Our Actively Cooled Gripper

Diamond Engineers have developed a new actively cooled gripper to reliably transfer crystals in a high vacuum environment. The gripper assembly is designed to operate in a very small space envelope due to tight boundary constraints defined by other existing subassemblies. Its gripping fingers are cryogenically cooled to 90 K to ensure that the temperature of the crystals does not exceed 140 K during the transfer process. The gripper assembly is required to have a long travel stroke of 300 mm in the X-axis to be able to pick a sample from the sample hotel and deliver it to the goniometer. The “pick and place” repeatability of the gripper needs to be less than 25 µm in all 3 linear axes due to very tight tolerances between the sample holder, the block and the goniometer receptacle.

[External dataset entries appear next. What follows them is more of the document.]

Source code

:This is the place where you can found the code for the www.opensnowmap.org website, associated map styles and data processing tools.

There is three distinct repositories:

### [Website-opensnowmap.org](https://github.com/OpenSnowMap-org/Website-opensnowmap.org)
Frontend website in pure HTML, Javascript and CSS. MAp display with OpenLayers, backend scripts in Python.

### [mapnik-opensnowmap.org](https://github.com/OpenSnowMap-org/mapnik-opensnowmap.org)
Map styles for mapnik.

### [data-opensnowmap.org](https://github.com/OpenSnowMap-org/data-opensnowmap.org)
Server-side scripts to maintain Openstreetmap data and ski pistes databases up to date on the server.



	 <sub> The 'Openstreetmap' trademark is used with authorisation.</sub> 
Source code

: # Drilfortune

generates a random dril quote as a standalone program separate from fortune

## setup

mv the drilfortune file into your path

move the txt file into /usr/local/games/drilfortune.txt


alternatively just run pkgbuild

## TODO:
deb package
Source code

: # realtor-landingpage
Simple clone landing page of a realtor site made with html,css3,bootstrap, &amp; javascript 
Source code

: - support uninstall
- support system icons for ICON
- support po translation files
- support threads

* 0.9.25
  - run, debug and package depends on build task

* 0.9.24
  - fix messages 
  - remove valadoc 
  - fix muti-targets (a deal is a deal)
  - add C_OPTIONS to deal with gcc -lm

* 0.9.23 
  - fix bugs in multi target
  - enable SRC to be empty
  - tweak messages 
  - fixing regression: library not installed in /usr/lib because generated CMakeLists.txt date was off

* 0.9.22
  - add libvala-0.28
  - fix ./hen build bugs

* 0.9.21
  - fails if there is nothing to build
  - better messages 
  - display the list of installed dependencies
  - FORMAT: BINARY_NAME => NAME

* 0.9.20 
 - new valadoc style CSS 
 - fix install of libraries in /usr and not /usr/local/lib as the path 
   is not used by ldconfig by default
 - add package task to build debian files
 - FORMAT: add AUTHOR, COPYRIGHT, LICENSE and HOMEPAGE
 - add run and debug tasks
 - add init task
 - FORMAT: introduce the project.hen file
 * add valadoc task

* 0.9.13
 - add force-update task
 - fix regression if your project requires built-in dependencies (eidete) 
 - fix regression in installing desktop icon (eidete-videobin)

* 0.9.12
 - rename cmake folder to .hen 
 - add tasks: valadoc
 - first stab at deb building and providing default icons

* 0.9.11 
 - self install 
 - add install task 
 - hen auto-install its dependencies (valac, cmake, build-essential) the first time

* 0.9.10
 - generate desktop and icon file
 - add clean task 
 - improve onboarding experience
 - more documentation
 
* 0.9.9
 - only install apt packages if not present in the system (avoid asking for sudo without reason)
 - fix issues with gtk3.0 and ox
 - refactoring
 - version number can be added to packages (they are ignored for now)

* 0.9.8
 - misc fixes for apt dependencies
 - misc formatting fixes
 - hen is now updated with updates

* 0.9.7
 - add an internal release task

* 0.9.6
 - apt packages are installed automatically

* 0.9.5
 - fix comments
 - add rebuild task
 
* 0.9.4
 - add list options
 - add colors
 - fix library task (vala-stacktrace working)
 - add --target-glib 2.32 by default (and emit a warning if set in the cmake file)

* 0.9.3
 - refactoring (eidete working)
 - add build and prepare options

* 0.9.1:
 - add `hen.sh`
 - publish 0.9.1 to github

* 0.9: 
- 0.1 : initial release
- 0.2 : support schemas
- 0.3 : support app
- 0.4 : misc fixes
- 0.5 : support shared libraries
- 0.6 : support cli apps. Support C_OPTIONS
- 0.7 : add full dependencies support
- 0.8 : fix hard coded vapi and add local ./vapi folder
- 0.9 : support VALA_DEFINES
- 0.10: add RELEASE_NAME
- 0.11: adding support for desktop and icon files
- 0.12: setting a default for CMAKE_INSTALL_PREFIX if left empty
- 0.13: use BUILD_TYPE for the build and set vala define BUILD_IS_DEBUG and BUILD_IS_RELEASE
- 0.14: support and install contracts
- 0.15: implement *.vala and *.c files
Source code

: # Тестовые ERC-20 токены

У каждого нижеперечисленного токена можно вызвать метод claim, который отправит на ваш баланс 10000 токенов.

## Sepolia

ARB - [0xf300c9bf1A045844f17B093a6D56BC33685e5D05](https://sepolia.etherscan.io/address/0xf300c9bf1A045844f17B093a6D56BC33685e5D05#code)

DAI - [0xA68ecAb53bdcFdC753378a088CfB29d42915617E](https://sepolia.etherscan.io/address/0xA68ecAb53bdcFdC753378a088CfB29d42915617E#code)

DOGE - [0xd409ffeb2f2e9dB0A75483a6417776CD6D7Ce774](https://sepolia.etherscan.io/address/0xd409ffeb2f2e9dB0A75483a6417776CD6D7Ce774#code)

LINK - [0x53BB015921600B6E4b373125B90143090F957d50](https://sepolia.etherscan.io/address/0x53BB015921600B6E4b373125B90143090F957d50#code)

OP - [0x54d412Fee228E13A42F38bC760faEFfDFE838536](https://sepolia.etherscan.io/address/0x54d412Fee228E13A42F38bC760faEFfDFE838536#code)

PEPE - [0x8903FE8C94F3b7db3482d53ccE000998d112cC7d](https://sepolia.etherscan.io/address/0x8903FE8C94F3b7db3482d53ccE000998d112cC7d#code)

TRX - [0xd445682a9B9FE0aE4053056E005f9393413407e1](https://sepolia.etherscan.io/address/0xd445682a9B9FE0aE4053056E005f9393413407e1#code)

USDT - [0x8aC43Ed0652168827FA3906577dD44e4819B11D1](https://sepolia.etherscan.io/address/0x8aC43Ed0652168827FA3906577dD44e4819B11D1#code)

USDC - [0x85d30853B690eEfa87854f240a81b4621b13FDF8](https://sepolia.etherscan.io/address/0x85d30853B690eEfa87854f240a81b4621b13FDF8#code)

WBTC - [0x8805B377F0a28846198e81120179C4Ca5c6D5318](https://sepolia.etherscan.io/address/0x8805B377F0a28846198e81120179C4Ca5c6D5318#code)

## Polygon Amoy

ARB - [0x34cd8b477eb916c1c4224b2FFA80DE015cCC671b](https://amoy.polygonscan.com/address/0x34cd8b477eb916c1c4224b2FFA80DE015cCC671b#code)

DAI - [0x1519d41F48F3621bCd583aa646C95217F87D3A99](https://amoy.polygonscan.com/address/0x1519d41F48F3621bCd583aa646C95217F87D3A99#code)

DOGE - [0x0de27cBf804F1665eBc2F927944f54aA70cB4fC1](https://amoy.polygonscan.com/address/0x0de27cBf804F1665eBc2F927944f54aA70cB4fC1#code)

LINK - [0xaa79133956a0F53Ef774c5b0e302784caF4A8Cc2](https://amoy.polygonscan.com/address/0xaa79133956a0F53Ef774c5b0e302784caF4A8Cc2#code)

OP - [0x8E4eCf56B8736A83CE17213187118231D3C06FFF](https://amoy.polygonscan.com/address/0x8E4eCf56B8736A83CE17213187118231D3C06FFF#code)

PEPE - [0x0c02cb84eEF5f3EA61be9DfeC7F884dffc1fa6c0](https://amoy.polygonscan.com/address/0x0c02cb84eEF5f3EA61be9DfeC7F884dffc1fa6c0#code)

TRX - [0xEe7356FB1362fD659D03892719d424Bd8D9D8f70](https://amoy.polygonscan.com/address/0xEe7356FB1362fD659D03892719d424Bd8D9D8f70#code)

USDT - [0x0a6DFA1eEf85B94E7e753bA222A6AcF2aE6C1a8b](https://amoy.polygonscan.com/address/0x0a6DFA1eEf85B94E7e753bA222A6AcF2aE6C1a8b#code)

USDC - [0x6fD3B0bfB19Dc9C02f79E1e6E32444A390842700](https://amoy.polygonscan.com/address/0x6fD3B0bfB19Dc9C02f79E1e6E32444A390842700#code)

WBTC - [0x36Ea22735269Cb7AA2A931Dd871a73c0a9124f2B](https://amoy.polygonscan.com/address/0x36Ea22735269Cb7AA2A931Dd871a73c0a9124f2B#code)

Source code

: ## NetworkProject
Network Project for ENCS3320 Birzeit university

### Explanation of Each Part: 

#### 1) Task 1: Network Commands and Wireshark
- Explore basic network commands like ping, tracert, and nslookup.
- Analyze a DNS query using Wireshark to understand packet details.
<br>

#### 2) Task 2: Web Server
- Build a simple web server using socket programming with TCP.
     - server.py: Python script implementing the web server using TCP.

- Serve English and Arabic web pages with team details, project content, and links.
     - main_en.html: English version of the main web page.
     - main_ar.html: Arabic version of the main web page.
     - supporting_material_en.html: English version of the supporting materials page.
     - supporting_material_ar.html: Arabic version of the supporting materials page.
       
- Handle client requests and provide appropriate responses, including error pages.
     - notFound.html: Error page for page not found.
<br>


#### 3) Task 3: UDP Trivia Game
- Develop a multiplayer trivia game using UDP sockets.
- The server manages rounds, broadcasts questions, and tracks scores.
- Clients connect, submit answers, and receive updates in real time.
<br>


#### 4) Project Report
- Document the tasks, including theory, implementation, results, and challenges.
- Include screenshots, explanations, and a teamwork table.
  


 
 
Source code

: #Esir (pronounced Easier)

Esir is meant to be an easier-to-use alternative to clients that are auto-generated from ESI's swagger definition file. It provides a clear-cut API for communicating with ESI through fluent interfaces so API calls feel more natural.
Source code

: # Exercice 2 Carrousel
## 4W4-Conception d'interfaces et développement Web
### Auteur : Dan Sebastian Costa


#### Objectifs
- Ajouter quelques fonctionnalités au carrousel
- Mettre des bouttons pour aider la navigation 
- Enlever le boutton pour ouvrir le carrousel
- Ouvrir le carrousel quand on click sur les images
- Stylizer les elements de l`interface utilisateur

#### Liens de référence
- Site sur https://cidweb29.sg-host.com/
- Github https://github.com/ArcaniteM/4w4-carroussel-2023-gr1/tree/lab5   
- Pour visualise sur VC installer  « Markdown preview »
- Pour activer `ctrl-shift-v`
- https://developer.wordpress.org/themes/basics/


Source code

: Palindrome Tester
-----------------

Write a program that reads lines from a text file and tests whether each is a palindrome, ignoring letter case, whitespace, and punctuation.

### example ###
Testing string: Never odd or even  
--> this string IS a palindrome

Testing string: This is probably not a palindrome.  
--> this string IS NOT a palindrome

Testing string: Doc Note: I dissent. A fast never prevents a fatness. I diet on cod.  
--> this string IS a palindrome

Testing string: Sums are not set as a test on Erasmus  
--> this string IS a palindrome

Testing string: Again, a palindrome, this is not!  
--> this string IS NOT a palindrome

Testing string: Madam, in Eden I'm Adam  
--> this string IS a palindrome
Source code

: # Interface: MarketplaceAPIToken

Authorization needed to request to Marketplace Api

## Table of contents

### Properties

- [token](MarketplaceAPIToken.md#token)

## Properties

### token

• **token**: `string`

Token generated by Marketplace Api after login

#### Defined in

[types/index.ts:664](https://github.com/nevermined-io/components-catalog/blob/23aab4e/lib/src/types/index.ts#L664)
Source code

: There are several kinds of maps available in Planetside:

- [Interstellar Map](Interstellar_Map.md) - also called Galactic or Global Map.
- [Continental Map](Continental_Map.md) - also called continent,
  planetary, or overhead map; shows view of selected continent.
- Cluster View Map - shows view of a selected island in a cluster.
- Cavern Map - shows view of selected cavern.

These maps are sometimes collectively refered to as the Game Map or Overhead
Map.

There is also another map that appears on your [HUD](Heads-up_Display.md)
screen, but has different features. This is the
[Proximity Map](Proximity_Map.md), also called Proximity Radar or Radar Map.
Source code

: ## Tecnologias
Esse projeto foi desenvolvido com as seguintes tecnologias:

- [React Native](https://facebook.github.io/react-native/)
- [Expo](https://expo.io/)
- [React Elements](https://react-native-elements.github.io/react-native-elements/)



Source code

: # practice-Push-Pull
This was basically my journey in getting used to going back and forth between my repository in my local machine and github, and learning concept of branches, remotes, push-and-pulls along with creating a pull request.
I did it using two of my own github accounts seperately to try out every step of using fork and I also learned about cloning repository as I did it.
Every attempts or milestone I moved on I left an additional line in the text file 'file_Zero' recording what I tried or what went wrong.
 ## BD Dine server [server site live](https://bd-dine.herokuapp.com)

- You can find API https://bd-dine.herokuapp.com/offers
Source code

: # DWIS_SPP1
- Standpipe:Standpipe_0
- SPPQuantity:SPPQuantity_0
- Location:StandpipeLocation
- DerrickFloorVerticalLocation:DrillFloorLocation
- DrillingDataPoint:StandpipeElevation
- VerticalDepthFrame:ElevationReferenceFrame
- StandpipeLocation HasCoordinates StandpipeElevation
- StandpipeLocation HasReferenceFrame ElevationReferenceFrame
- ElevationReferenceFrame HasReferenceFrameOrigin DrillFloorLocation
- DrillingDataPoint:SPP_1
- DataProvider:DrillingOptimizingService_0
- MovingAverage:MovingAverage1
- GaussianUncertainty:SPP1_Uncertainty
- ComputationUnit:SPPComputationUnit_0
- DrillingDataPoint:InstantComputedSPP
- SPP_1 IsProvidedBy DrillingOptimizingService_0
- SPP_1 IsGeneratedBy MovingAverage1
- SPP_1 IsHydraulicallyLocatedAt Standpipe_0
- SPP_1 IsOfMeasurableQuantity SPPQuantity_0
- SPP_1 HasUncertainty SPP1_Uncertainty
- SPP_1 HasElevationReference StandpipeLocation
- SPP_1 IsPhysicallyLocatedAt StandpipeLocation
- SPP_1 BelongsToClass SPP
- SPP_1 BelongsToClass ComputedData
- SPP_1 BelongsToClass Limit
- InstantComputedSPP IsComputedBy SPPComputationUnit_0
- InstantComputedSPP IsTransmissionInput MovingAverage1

To ensure that the gripper meets the required repeatability and reliability, it was rigorously tested using high precision capacitive sensors (watch one of these tests in the video below) in different environments such as ambient temperature and pressure, high vacuum and at cryogenic temperatures.

 The sample grip and release is achieved using a small 16 mm diameter DC motor connected to a titanium flexure. The bespoke gripping fingers which are attached to the flexure are designed to match the contour of the unique I23 sample holders for optimised grip and to maximise heat transfer for conductive cooling.

Engineering at Diamond

We at Diamond constantly strive to push the boundaries in different areas of engineering such as precision mechanisms, cryogenics, vacuum technology, metrology, electronics and control systems. All these make discoveries using X-rays possible, exciting and rewarding.